⟨

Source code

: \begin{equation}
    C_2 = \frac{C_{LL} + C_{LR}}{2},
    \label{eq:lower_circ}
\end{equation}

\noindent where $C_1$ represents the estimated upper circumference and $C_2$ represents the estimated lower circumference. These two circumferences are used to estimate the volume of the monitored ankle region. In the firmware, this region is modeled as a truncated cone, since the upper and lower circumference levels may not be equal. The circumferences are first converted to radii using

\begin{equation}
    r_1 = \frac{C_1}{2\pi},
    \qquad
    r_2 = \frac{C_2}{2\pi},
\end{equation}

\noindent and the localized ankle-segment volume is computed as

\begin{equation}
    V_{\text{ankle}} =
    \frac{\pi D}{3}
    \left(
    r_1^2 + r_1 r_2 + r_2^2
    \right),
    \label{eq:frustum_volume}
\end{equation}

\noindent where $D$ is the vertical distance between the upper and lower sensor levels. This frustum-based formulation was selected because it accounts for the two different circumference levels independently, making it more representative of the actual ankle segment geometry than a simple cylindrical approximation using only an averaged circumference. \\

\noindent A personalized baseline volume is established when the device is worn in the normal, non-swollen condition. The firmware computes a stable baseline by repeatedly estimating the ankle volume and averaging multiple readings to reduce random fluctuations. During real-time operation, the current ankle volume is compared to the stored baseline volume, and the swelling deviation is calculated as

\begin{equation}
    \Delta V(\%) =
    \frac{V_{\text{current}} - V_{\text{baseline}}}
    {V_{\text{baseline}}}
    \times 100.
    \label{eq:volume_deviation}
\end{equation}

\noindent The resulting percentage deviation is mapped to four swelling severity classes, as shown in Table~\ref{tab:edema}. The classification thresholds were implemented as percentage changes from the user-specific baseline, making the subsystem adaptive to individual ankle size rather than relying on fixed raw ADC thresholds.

⟩
⟨

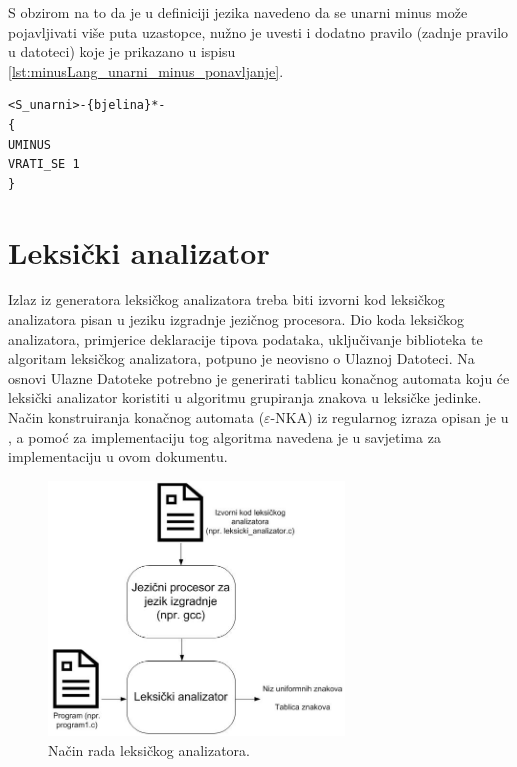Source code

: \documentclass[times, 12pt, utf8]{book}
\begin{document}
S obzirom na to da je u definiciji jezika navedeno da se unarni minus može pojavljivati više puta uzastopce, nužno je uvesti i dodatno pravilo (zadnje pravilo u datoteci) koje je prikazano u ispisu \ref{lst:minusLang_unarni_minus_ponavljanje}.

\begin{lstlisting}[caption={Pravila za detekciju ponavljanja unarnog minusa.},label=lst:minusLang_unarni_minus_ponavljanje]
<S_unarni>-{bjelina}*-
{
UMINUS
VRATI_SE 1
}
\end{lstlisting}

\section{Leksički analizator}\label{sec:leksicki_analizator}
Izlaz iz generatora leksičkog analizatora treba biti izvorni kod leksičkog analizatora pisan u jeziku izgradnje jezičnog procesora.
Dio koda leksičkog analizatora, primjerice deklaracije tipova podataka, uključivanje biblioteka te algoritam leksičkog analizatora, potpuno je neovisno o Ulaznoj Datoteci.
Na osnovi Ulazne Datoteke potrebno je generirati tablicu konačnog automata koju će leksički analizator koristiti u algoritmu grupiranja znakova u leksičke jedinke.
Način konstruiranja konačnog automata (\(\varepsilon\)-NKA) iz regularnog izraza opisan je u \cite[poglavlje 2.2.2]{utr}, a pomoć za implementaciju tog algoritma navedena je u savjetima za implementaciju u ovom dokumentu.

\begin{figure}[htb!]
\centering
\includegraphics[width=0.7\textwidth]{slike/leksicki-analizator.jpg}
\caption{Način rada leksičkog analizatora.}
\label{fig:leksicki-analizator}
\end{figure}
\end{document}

⟩

> **ASSIGNED TASK**: This exercise needs every line of the listing that contains the word "segment".

> **ANSWER SPACE**:
\noindent and the localized ankle-segment volume is computed as
\noindent where $D$ is the vertical distance between the upper and lower sensor levels. This frustum-based formulation was selected because it accounts for the two different circumference levels independently, making it more representative of the actual ankle segment geometry than a simple cylindrical approximation using only an averaged circumference. \\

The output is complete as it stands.